Right Now | Future Fuels
China’s Excess Wind Energy
There’s a problem with sustainable energy, and it will only grow with time. Now that wind and solar have become cheaper sources of electricity than fossil fuels in some places, the problem is intermittency—what to do when the wind dies or the sun goes down.
Storing extra energy in batteries can alleviate some intermittency problems, but Butler professor of environmental studies Michael McElroy believes that using renewable energy produced by utilities in working power grids to make hydrogen—a portable, storable fuel source that produces only water as a byproduct when burned in a fuel cell—is a better solution. In the journal Renewable Energy, the long-time head of the Harvard-China Project on Energy, Economy, and Environment examines steps China can take to help maximize the utility of its renewable-energy infrastructure, lower the cost of clean hydrogen fuel, and break the country’s reliance on coal. The research, McElroy says, points to ways to make renewable energy cheaper and more prevalent across the world.
China emits more greenhouse gases than any other country—but is also home to more wind- and solar-energy infrastructure than any other nation. Between 2016 and 2020, the country doubled its sustainable power production, producing as much as 400 gigawatts from these two renewable sources alone (about 80 percent of total electricity consumption in the United States). However, China’s installed equipment often operates below capacity. In 2016, for example, the country’s wind-power curtailment rate was about 21 percent—meaning the industry produced about a fifth less wind power than it was capable of.
McElroy’s study, a collaboration with lead author and visiting fellow Haiyang Lin, research associate Shaojie Song, and other Harvard-China Project collaborators, focuses on such inefficiencies in western Inner Mongolia. In winter, a coal-burning centralized system heats water that is distributed across the region for space heating. Because this process also produces electricity, the area doesn’t need as much electricity from renewable sources. The regional government “had invested in wind turbines,” McElroy explains, “but when the wind was really, really good, they were trying to turn it off.” Worse, Chinese central government policy prevents additional investments in wind power when 20 or more percent of an area’s wind power potential is curtailed. Why invest in more wind-power technology when it’s not being used?

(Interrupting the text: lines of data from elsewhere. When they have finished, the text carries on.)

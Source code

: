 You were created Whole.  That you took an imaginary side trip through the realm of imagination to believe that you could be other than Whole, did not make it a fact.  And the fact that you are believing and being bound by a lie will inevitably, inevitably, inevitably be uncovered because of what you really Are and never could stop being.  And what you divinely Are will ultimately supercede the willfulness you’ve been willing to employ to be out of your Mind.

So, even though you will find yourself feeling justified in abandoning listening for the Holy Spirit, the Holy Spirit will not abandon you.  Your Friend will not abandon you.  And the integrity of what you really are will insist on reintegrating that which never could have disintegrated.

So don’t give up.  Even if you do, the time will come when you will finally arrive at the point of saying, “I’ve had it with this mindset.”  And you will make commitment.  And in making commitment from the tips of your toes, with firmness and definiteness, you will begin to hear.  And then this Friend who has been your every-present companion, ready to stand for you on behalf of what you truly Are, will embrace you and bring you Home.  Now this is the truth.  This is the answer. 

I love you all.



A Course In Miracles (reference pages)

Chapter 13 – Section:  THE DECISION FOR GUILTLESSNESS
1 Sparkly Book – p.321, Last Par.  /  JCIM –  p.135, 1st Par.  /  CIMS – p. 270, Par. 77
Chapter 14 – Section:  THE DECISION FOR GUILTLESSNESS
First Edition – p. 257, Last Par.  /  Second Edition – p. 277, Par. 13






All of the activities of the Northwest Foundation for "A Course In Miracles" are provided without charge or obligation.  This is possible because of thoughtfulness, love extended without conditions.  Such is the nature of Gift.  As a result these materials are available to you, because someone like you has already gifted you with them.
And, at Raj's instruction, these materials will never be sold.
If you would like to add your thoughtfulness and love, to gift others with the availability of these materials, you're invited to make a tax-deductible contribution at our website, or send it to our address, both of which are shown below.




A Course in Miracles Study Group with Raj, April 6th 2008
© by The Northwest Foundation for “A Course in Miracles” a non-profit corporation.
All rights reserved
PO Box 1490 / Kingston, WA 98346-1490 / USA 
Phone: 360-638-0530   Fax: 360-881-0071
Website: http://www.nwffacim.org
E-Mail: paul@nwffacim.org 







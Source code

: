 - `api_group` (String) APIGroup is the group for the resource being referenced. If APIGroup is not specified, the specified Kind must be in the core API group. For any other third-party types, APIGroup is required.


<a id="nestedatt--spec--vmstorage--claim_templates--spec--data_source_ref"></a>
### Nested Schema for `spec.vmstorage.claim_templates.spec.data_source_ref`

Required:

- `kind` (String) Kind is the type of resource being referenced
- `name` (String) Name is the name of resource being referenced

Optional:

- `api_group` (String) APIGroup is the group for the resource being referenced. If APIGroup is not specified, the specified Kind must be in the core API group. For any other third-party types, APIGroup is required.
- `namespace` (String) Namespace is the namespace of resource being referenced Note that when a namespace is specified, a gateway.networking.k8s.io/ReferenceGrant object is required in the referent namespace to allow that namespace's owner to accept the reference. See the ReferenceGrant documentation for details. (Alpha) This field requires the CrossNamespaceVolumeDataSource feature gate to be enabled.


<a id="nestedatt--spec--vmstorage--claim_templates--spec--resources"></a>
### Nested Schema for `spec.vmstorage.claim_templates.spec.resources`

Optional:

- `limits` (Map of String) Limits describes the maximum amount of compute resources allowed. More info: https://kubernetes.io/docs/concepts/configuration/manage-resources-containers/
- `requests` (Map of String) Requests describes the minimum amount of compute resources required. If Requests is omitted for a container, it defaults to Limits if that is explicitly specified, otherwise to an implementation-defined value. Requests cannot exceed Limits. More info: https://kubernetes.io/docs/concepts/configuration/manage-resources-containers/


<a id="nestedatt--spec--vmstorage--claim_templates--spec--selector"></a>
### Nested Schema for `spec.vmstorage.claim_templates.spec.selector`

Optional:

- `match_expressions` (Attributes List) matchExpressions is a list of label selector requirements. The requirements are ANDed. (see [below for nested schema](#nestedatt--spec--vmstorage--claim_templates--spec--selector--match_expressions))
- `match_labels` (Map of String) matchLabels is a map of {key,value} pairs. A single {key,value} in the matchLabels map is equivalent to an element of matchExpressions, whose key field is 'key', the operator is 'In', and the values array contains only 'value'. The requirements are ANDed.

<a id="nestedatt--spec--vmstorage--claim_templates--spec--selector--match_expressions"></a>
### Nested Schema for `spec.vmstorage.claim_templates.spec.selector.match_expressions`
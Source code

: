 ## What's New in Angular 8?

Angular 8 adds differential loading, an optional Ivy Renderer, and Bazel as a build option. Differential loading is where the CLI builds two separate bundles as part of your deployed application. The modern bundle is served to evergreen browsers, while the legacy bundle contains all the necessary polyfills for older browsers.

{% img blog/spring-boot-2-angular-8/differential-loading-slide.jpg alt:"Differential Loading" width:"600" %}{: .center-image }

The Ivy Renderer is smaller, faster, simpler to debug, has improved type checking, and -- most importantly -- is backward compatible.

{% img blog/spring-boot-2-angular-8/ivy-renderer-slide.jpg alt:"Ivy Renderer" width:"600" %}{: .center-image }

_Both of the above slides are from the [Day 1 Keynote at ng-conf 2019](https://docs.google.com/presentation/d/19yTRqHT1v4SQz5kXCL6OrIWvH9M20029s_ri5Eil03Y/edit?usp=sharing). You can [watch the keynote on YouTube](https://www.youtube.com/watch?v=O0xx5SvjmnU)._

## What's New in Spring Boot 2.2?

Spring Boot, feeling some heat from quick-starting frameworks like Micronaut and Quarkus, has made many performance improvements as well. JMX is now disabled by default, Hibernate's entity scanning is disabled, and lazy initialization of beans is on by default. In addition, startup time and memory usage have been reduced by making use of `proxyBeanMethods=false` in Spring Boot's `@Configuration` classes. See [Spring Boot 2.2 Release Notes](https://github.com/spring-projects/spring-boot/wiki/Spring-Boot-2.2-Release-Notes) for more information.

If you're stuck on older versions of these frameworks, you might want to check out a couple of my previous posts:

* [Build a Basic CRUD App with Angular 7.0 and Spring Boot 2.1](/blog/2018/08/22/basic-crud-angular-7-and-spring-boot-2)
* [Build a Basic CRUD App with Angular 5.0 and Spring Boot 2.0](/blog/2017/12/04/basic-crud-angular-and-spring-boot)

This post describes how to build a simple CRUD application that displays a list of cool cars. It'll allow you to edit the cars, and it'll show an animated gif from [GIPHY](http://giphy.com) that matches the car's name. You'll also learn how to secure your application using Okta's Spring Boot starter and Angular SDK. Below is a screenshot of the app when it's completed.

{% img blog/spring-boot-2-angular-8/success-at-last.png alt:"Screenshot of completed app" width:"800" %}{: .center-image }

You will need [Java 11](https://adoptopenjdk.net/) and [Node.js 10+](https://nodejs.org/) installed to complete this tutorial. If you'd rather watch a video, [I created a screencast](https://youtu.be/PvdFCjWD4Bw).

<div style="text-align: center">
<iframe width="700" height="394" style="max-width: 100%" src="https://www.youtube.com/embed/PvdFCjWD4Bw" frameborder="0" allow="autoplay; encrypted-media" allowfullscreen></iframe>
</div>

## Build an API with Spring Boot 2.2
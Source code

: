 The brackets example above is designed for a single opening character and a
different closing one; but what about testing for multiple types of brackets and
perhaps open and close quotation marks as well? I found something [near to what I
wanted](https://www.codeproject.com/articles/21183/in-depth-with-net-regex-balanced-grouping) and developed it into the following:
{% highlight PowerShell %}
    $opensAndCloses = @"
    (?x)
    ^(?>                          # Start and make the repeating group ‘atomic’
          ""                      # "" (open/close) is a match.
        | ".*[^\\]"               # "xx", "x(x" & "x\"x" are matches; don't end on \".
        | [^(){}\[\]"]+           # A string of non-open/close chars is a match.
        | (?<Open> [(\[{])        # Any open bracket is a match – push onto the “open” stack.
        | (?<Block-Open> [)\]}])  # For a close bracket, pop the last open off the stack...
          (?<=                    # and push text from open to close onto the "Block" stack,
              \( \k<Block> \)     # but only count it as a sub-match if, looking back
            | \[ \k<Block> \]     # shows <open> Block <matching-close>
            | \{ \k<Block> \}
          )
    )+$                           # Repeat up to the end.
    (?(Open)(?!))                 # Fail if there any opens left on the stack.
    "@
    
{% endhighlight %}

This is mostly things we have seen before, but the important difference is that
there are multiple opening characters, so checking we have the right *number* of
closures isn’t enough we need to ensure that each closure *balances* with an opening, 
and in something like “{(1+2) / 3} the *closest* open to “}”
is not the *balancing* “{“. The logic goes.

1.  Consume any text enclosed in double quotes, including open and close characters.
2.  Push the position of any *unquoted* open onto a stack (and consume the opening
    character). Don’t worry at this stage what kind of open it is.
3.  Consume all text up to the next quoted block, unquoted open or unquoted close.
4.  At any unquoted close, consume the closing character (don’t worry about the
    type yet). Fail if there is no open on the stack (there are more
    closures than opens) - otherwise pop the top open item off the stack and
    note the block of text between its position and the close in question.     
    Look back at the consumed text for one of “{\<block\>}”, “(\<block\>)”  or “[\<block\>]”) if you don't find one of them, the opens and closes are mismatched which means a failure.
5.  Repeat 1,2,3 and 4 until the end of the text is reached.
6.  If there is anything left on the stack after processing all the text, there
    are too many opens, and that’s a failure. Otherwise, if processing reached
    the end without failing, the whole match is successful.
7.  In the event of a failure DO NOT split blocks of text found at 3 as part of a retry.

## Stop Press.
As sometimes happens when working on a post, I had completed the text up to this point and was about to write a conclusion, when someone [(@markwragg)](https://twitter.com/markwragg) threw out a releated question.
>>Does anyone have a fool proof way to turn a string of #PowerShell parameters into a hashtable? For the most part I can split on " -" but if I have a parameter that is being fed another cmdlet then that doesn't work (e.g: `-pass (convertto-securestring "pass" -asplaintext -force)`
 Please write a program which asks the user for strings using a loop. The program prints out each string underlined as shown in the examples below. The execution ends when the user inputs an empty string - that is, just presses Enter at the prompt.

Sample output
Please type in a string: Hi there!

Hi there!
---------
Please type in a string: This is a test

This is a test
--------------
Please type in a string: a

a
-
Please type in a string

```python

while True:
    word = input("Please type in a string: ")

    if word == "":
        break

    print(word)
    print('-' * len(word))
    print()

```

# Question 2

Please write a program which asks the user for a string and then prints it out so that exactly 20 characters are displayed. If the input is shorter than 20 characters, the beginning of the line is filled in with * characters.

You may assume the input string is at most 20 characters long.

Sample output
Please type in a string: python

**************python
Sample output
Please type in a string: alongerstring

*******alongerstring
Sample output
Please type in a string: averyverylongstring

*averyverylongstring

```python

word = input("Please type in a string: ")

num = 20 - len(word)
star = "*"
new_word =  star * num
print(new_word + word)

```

McElroy suggests that, instead of turning off the turbines, China use this curtailed wind energy to produce zero-carbon hydrogen. This clean or “green” hydrogen could then be used in fuel cells that convert energy stored in the element into electricity for homes, buses, or cars—opening the door for cheaper, more prevalent hydrogen-fueled vehicles that outperform gasoline ones. This green hydrogen could also be used in the production of ammonia, methanol, iron, and steel. Currently, nearly 95 percent of hydrogen in China is created through coal gasification, in a process that produces twice the carbon-dioxide emissions of hydrogen produced with natural gas, the least carbon-intensive fossil fuel.
Today, using coal, it costs $1.47 to $2.23 per kilogram to produce hydrogen in China; producing clean or “green” hydrogen is about two to eight times more expensive. But McElroy believes past research has not approached “green hydrogen potential” in a holistic way. “These previous studies focused on off-grid or small-scale systems,” he writes. They didn’t consider how to integrate renewable sources into the current grid, accommodate varying wind speeds by creating more or less hydrogen, and produce this green hydrogen with better technology that would make it less expensive.
With these adjustments, China could use surplus electricity flowing through the electrical grid at times of low demand in addition to curtailed wind power to produce hydrogen, and that would cause costs to plummet. “The spectacular conclusion of the paper,” McElroy says, “is that you can produce green hydrogen in western Inner Mongolia that is competitive with the current sources….”
He estimates western Inner Mongolia can produce enough green hydrogen to meet all its needs for just $1.52 per kilogram by 2030. At this price, the green hydrogen is comparable in cost to other production methods, but with only a fraction of the environmental impact.
McElroy admits that one challenge to achieving this goal is a conflict of short- and long-term priorities. To get people back to work during its economic recovery from COVID-19, China has invested in coal-fired power plants, an easy source of jobs. So, while the central government is pushing for a coal-free future, it and provincial governments are also investing in coal now. The same problem, he says, is present in the United States, where short-term infrastructure goals can hinder investments in renewable energy.
Beyond improving the efficiency of carbon-neutral energy sources, McElroy and his colleagues are also researching ways to store and distribute green hydrogen across the world. Options they’re exploring include shipping hydrogen as a highly pressurized liquid, bonding it to the chemical toluene (from which it can later be released), and using it to make ammonia (from which hydrogen can be extracted). The way McElroy sees it, the cheaper and more accessible green hydrogen can be, the better. “So I think this is a really big deal,” he says, “and a significant path to the future.”